I tried to limit the amount of data that fgets gets as well as limiting how much of the data is written but the new line remains. How can I simply get the inputted string up to the last character written with nothing else?

回答1:

try

fgets(buffer, 100, stdin);
size_t ln = strlen(buffer)-1;
if (buffer[ln] == '\n')
    buffer[ln] = '\0';


回答2:

Simply look for the potential '\n'.

After calling fgets(), If '\n' exists, it will be the last char in the string (just before the '\0').

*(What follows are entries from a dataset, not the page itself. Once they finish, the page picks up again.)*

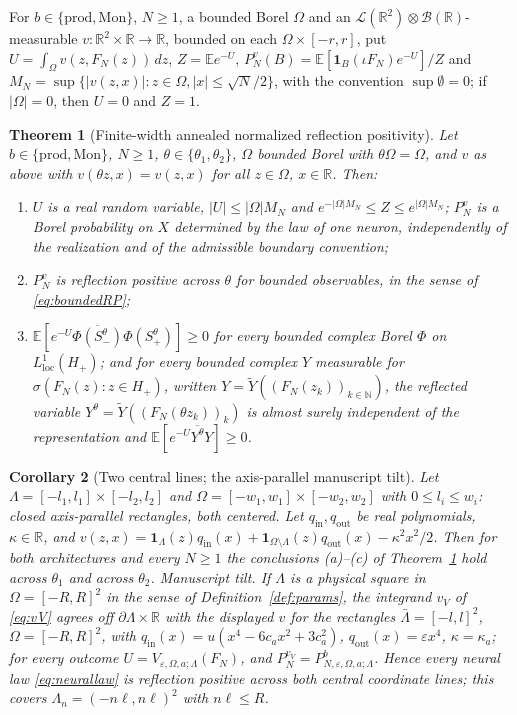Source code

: \documentclass[11pt]{article}
\theoremstyle{plain}
\newtheorem{theorem}{Theorem}[section]
\newtheorem{corollary}[theorem]{Corollary}
\theoremstyle{definition}
\theoremstyle{remark}
\newcommand{\R}{\mathbb{R}}
\newcommand{\N}{\mathbb{N}}
\newcommand{\E}{\mathbb{E}}
\newcommand{\cB}{\mathcal{B}}
\newcommand{\cL}{\mathcal{L}}
\newcommand{\ind}{\mathbf{1}}
\newcommand{\bprod}{\mathrm{prod}}
\newcommand{\bMon}{\mathrm{Mon}}
\newcommand{\conj}[1]{\overline{#1}}
\begin{document}
For $b\in\{\bprod,\bMon\}$, $N\ge1$, a bounded Borel $\Omega$ and an
$\cL(\R^{2})\otimes\cB(\R)$-measurable $v:\R^{2}\times\R\to\R$, bounded on each
$\Omega\times[-r,r]$, put $U=\int_\Omega v(z,F_N(z))\,dz$, $Z=\E e^{-U}$,
$P^{v}_{N}(B)=\E[\ind_B(\iota F_N)e^{-U}]/Z$ and
$M_N=\sup\{|v(z,x)|:z\in\Omega,|x|\le\sqrt N/2\}$, with the convention
$\sup\emptyset=0$; if $|\Omega|=0$, then $U=0$ and $Z=1$.

\begin{theorem}[Finite-width annealed normalized reflection positivity]\label{thm:E-RP}
Let $b\in\{\bprod,\bMon\}$, $N\ge1$, $\theta\in\{\theta_1,\theta_2\}$, $\Omega$ bounded Borel
with $\theta\Omega=\Omega$, and $v$ as above with $v(\theta z,x)=v(z,x)$ for all $z\in\Omega$,
$x\in\R$. Then:
\begin{enumerate}[label=(\alph*)]
\item $U$ is a real random variable, $|U|\le|\Omega|M_N$ and
  $e^{-|\Omega|M_N}\le Z\le e^{|\Omega|M_N}$; $P^{v}_{N}$ is a Borel probability on $X$
  determined by the law of one neuron, independently of the realization and of the
  admissible boundary convention;
\item $P^{v}_{N}$ is reflection positive across $\theta$ for bounded observables,
  in the sense of \eqref{eq:boundedRP};
\item $\E[e^{-U}\conj{\Phi(S^{\theta}_{-})}\Phi(S^{\theta}_{+})]\ge0$ for every bounded complex
  Borel $\Phi$ on $L^{1}_{\mathrm{loc}}(H_+)$; and for every bounded complex $Y$
  measurable for $\sigma(F_N(z):z\in H_+)$, written $Y=\tilde Y((F_N(z_k))_{k\in\N})$,
  the reflected variable $Y^{\theta}=\tilde Y((F_N(\theta z_k))_k)$ is almost surely
  independent of the representation and $\E[e^{-U}\conj{Y^{\theta}}Y]\ge0$.
\end{enumerate}
\end{theorem}

\begin{corollary}[Two central lines; the axis-parallel manuscript tilt]\label{cor:E-P2}
Let $\Lambda=[-l_1,l_1]\times[-l_2,l_2]$ and $\Omega=[-w_1,w_1]\times[-w_2,w_2]$ with
$0\le l_i\le w_i$: closed axis-parallel rectangles, \emph{both centered}. Let
$q_{\mathrm{in}},q_{\mathrm{out}}$ be real polynomials, $\kappa\in\R$, and
$v(z,x)=\ind_\Lambda(z)q_{\mathrm{in}}(x)+\ind_{\Omega\setminus\Lambda}(z)q_{\mathrm{out}}(x)-\kappa^{2}x^{2}/2$.
Then for both architectures and every $N\ge1$ the conclusions (a)--(c) of
Theorem~\ref{thm:E-RP} hold across $\theta_1$ and across $\theta_2$.
\emph{Manuscript tilt.} If $\Lambda$ is a physical square in $\Omega=[-R,R]^{2}$ in
the sense of Definition~\ref{def:params}, the integrand $v_V$ of \eqref{eq:vV}
agrees off $\partial\Lambda\times\R$ with the displayed $v$ for the rectangles
$\bar\Lambda=[-l,l]^{2}$, $\Omega=[-R,R]^{2}$, with
$q_{\mathrm{in}}(x)=u(x^{4}-6c_ax^{2}+3c_a^{2})$, $q_{\mathrm{out}}(x)=\varepsilon x^{4}$,
$\kappa=\kappa_a$; for every outcome $U=V_{\varepsilon,\Omega,a;\Lambda}(F_N)$, and
$P^{v_V}_{N}=P^{b}_{N,\varepsilon,\Omega,a;\Lambda}$. Hence every neural law
\eqref{eq:neurallaw} is reflection positive across both central coordinate lines;
this covers $\Lambda_n=(-n\ell,n\ell)^{2}$ with $n\ell\le R$.
\end{corollary}
\end{document}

size_t len = strlen(buffer);
if (len > 0 && buffer[len-1] == '\n') {
  buffer[--len] = '\0';
}

Sample usage

char buffer[100];
// memset(buffer, 0, 100); not needed
if (fgets(buffer, sizeof buffer, stdin) == NULL) { // good to test fgets() result
  Handle_EOForIOerror();
}
size_t len = strlen(buffer);
if (len > 0 && buffer[len-1] == '\n') {
  buffer[--len] = '\0';
}
printf("buffer is: %s\n stop",buffer);

Notes:

buffer[strlen(buffer)-1] is dangerous in rare occasions when the first char in buffer is a '\0' (embedded null character).

scanf("%99[^\n]%*c", buffer); is a problem if the first char is '\n', nothing is read and '\n' remains in stdin.